Hemen her konuda itirazlarını siyasi bir dille gündeme getirmekten çekinmeyen Yüksek Yargı üyeleri iş bu hale gelince neden konuşmaya başladılar?
1 Haziran 2005'te yürürlüğe giren 5271 sayılı CMK'nın 102'nci maddesinin ilk yürürlük tarihi 1 Nisan 2008’di.Hükümet yeni bir düzenleme ile tutukluluk sürelerini sınırlayan maddenin 1 Nisan 2008 olarak belirlenen yürürlük tarihini 31 Aralık 2010'a erteledi. Hükümet ayrıca, hem mahkemelere hem de Yargıtay’a “Yürürlük tarihini 21 ay erteledik. Bu zaman zarfında dosyaları karara bağlayın” uyarısında bulundu. Ancak Yargıtay, 21 ay gibi uzun bir zaman kazanmasına rağmen tutukluluk sürelerinde sona yaklaşılan davalara öncelik vermedi. Ama aynı Yargıtay, İlhan Cihaner, Osman Kaçmaz, YARSAV Kurucu Başkanı Ömer Faruk Eminağaoğlu ve Mehmet Haberal davalarını jet hızıyla sonuçlandırdı. Cihaner için bir günde tahliye kararı verildi, YARSAV’ın kurucusu Eminağaoğlu 4 ayda 3 duruşma yapılarak beraat ettirildi, Kaçmaz iki ay içinde aklandı. Yargıtay 4. Hukuk Dairesi Ergenekon sanığı Mehmet Haberal'ın tahliye başvurusunu reddeden 9 hakimi de jet hızı ile mahkûm etti.
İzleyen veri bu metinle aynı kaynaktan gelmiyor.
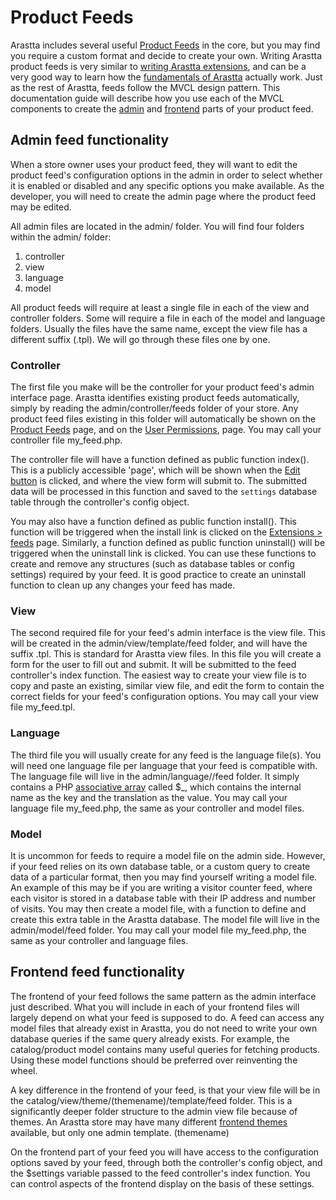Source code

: Product Feeds
=============

Arastta includes several useful [Product Feeds](docs/user-manual/marketplace/feeds) in the core, but you may find you require a custom format and decide to create your own. Writing Arastta product feeds is very similar to [writing Arastta extensions](docs/developers/mvc-structure), and can be a very good way to learn how the [fundamentals of Arastta](docs/developers/loading-files) actually work. Just as the rest of Arastta, feeds follow the MVCL design pattern. This documentation guide will describe how you use each of the MVCL components to create the [admin](docs/user-manual/admin-panel) and [frontend](docs/user-manual/store-front) parts of your product feed.

Admin feed functionality
------------------------

When a store owner uses your product feed, they will want to edit the product feed's configuration options in the admin in order to select whether it is enabled or disabled and any specific options you make available. As the developer, you will need to create the admin page where the product feed may be edited.

All admin files are located in the admin/ folder. You will find four folders within the admin/ folder:

1. controller
2. view
3. language
4. model

All product feeds will require at least a single file in each of the view and controller folders. Some will require a file in each of the model and language folders. Usually the files have the same name, except the view file has a different suffix (.tpl). We will go through these files one by one.

### Controller

The first file you make will be the controller for your product feed's admin interface page. Arastta identifies existing product feeds automatically, simply by reading the admin/controller/feeds folder of your store. Any product feed files existing in this folder will automatically be shown on the [Product Feeds](docs/user-manual/marketplace/feeds) page, and on the [User Permissions](system/user/), page. You may call your controller file my_feed.php.

The controller file will have a function defined as public function index(). This is a publicly accessible 'page', which will be shown when the [Edit button](extension/module/edit/) is clicked, and where the view form will submit to. The submitted data will be processed in this function and saved to the `settings` database table through the controller's config object.

You may also have a function defined as public function install(). This function will be triggered when the install link is clicked on the [Extensions > feeds](docs/user-manual/appearance/modules/overview) page. Similarly, a function defined as public function uninstall() will be triggered when the uninstall link is clicked. You can use these functions to create and remove any structures (such as database tables or config settings) required by your feed. It is good practice to create an uninstall function to clean up any changes your feed has made.

### View

The second required file for your feed's admin interface is the view file. This will be created in the admin/view/template/feed folder, and will have the suffix .tpl. This is standard for Arastta view files. In this file you will create a form for the user to fill out and submit. It will be submitted to the feed controller's index function. The easiest way to create your view file is to copy and paste an existing, similar view file, and edit the form to contain the correct fields for your feed's configuration options. You may call your view file my_feed.tpl.

### Language

The third file you will usually create for any feed is the language file(s). You will need one language file per language that your feed is compatible with. The language file will live in the admin/language/<language name>/feed folder. It simply contains a PHP [associative array](http://php.net/manual/en/language.types.array.php) called $_, which contains the internal name as the key and the translation as the value. You may call your language file my_feed.php, the same as your controller and model files.

### Model

It is uncommon for feeds to require a model file on the admin side. However, if your feed relies on its own database table, or a custom query to create data of a particular format, then you may find yourself writing a model file. An example of this may be if you are writing a visitor counter feed, where each visitor is stored in a database table with their IP address and number of visits. You may then create a model file, with a function to define and create this extra table in the Arastta database. The model file will live in the admin/model/feed folder. You may call your model file my_feed.php, the same as your controller and language files.

Frontend feed functionality
---------------------------

The frontend of your feed follows the same pattern as the admin interface just described. What you will include in each of your frontend files will largely depend on what your feed is supposed to do. A feed can access any model files that already exist in Arastta, you do not need to write your own database queries if the same query already exists. For example, the catalog/product model contains many useful queries for fetching products. Using these model functions should be preferred over reinventing the wheel.

A key difference in the frontend of your feed, is that your view file will be in the catalog/view/theme/(themename)/template/feed folder. This is a significantly deeper folder structure to the admin view file because of themes. An Arastta store may have many different [frontend themes]([http://themes.arastta.pro/](http://themes.arastta.pro/)) available, but only one admin template. (themename)

On the frontend part of your feed you will have access to the configuration options saved by your feed, through both the controller's config object, and the $settings variable passed to the feed controller's index function. You can control aspects of the frontend display on the basis of these settings.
Terör, hırsızlık, çete ve tecavüz dosyalarını, iş yükünü bahane ederek yargılamaları yıllarca öteleyen Yargıtay, bu dört kritik davayı neden jet hızıyla sonuçlandırdı?
Bir kişinin suçlu mu suçsuz mu olduğuna 10 yılda karar verilemez mi?
Yargılamanın bu kadar uzun sürdüğü bir başka ülke var mı?
Ama her şeye rağmen bugün yargıçlar halen özeleştiri yapıp sorumluluk almıyorlar. Oysa hukuk yerine rejim bekçiliğine soyundular. İşleri olmayan her konunun peşine düştüler. Masalarında biriken bunca dosyaya karşın birçok üye, il il dolaşarak konferanslara katıldı. Üstelik referandumda ‘hayır’ propagandası yürüttüler. Daha önce de Ergenekon iddianamesinde ‘kaos’ eylemleri olarak değerlendirilen mitinglerde en ön saflarda yer aldılar. Bir de aynı iddianamelerde paşalara verilen brifingler vardı. Kendilerinin aldığı brifinglere hiç girmeyeyim… Ama yayınladıkları bildirileri es geçemem. Siyasetçi edasıyla yapılan açıklamaları da…“Zamanımız yok, iş yükümüz ağır” diyenler dün konu başörtü ve reformlar olunca bülbül kesiliyorlardı. Tüm dosyaları ikinci plana atıp ahkam kesiyorlardı. Hiçbir balo ya da özel davetlerden de geri kalmıyorlardı.
Özetleyecek olursam: Korkarım ki yaklaşan seçim öncesi birileri yine sandığa müdahale peşinde. Ama halen akıllanmadılar. Bir önceki seçimlerde sandığa bomba koydular… Sokakları hareketlendirdiler… Birçok ocağa ateş düşürdüler… Muhtıra verdirmeyi bile başardılar. Hatta karanlık odalarda yazdıkları kaos planlarını devreye soktular… Siyasilere olmadık iftiralar ve yakıştırmalar da yaptılar.
Peki sonuç ne oldu?
Verdikleri güç mücadelesinde her şeyi yakmayı göze alanlar mı kazandı?